Como viene sosteniendo Paul Krugman, esta actitud de contentar a conservadores propios y ajenos no suele dar resultado ni cala en la opinión pública. La vinculación de fiscalidad y reforma sanitaria es inevitable, pero se trata de un enfoque plagado de trampas y peligros en Estados Unidos. El debate habitual en Europa sobre el sentido, la finalidad y la utilidad de los impuestos toma allí un sesgo sensiblemente diferente. Es paradójico que a veces se oponen a la imposición grupos o sectores ciudadanos que no resultan directamente perjudicados; al contrario, muchas veces se benefician a la postre de ello. Pero esta muy arraigada la conciencia de que el gobierno gasta mucho y mal y que, al final, pagar impuestos no trae cuenta, pague quien pague. La clase media está convencida de que respalda con su dinero a los de abajo. Es un mito alejado de la realidad, pero ha definido mandatos y condicionado muchas elecciones.

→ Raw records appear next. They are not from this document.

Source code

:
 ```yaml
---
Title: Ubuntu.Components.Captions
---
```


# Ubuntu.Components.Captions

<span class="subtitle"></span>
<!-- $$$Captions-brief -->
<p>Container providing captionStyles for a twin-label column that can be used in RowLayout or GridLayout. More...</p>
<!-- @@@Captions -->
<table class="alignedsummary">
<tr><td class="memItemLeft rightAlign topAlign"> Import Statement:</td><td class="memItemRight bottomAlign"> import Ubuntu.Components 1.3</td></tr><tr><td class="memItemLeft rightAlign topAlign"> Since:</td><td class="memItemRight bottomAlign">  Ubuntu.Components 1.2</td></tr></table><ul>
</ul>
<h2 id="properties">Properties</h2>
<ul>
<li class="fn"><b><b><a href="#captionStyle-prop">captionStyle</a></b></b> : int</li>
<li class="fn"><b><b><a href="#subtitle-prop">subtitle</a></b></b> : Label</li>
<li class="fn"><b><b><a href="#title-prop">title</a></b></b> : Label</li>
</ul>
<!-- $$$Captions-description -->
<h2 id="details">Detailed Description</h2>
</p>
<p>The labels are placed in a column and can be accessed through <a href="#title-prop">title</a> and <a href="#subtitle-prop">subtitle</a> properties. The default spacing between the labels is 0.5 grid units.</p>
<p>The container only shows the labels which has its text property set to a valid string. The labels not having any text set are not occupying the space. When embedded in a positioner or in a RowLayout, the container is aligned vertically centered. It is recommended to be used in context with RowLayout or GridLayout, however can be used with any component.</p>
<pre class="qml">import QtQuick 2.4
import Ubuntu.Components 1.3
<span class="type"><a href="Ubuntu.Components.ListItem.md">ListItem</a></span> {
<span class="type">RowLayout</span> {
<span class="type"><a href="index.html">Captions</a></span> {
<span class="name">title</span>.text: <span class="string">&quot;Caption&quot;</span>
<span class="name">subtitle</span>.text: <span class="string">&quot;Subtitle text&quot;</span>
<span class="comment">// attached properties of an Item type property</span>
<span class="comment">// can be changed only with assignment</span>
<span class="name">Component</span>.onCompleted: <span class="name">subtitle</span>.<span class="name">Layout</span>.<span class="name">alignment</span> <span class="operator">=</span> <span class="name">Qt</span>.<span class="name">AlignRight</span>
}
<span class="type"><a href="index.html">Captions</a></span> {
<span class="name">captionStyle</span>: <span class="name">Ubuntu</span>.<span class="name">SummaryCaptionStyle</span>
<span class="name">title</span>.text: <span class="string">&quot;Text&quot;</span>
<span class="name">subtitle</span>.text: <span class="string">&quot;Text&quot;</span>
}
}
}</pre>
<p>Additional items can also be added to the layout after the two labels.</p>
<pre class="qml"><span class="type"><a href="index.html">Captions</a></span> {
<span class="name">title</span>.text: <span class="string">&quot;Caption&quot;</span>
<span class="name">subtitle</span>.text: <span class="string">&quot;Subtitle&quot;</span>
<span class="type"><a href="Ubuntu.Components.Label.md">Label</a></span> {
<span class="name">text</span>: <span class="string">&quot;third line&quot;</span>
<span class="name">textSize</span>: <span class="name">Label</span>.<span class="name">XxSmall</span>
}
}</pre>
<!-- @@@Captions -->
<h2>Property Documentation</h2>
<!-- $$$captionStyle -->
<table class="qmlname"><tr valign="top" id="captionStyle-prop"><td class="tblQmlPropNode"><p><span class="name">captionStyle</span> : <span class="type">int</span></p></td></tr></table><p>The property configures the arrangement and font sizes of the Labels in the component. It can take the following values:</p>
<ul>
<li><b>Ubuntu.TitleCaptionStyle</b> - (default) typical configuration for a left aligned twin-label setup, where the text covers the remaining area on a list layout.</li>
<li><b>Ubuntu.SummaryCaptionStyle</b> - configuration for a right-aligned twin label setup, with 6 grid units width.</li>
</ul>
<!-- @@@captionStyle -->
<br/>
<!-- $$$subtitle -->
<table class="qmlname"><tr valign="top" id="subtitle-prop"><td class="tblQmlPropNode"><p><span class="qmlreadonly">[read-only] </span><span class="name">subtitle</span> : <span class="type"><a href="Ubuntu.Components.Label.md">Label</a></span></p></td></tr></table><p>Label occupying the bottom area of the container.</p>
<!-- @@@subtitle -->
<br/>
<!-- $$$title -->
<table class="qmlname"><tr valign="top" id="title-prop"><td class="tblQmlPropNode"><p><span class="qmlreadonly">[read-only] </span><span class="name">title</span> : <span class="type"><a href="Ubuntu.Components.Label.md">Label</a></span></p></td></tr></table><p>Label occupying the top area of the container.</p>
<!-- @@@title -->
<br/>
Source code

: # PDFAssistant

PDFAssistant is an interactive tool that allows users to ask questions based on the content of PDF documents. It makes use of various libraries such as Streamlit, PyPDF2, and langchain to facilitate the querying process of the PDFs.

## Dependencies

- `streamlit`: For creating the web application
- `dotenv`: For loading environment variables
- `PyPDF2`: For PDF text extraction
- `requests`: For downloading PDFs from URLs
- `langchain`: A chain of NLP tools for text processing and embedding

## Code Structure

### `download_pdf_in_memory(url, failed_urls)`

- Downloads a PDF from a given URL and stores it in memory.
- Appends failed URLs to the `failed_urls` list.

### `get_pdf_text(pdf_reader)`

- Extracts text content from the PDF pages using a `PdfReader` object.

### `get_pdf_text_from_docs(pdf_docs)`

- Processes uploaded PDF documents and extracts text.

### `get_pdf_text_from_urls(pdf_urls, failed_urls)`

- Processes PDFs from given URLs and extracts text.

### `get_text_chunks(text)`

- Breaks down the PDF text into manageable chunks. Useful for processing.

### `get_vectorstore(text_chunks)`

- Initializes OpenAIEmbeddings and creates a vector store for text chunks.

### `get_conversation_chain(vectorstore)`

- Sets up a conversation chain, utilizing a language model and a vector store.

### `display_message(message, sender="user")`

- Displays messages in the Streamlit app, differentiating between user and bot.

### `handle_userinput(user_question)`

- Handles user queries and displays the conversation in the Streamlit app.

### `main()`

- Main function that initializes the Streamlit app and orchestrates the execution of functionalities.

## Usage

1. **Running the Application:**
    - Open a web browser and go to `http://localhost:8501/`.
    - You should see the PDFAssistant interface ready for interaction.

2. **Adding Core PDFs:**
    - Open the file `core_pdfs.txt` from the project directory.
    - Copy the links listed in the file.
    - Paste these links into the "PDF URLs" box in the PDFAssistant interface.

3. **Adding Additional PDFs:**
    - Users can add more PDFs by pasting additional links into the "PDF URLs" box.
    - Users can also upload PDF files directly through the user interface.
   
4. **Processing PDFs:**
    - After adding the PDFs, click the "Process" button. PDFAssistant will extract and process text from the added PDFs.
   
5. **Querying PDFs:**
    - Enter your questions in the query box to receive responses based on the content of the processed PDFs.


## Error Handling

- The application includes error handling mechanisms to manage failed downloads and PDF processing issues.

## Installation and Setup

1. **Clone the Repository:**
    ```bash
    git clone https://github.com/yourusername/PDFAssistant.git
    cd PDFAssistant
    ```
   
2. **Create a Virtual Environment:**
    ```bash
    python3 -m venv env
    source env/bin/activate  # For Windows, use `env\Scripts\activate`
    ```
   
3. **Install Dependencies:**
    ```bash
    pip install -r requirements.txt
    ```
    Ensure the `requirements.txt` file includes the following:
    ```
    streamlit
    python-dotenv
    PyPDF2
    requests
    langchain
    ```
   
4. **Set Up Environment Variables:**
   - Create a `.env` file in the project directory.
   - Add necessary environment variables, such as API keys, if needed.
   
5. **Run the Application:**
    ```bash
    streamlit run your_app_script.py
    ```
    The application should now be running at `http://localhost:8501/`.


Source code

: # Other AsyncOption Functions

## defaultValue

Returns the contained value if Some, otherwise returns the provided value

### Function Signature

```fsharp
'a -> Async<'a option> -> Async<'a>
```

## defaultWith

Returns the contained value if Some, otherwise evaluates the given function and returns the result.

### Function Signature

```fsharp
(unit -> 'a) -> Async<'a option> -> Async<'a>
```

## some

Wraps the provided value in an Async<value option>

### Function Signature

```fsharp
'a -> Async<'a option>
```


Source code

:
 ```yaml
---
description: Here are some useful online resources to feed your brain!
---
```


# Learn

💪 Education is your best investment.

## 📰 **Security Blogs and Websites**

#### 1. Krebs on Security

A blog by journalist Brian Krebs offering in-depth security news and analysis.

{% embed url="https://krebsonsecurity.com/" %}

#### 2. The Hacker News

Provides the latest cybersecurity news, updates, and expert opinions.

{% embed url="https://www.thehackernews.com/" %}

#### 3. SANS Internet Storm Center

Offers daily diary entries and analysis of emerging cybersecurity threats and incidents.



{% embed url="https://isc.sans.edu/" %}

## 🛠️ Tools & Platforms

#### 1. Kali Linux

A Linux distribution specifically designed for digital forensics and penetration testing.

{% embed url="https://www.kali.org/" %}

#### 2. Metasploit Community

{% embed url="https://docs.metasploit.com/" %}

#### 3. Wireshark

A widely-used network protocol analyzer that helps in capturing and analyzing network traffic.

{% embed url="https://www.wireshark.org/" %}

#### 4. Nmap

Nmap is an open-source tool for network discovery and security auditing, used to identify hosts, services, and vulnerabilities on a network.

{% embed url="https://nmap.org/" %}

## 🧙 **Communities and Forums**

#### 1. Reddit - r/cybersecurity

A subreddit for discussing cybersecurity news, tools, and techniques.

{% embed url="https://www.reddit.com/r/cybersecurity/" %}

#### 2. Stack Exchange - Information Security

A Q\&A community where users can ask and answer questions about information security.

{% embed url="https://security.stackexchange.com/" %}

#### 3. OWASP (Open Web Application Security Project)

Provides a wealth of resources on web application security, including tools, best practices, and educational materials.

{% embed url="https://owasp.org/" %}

Si la reforma de Obama saliera adelante, el 97% de los norteamericanos tendría asistencia médica. En cualquier país europeo desarrollado, ese esfuerzo habría merecido la pena. En Estados Unidos ocurre todo lo contario. Los que consideran moderno y socialmente justo y responsable que haya un sistema público fuerte lo dicen en voz baja, para no perjudicar la causa. Los republicanos huelen el miedo y aprietan. Uno de ellos, sureño y conspicuo conservador, Jim DeMint, ha proclamado que la reforma sanitaria puede ser el “Waterloo” de Obama. Así de marciales están las cosas.
Obama se aviene a prolongar hasta final de año la consecución de la reforma. De esta forma, habrá tiempo para ajustes y componendas. Peligro: cuanto más tarde el proceso, más puntos ganarán los republicanos conservadores y sus aliados de conveniencia, los “perros azules” demócratas.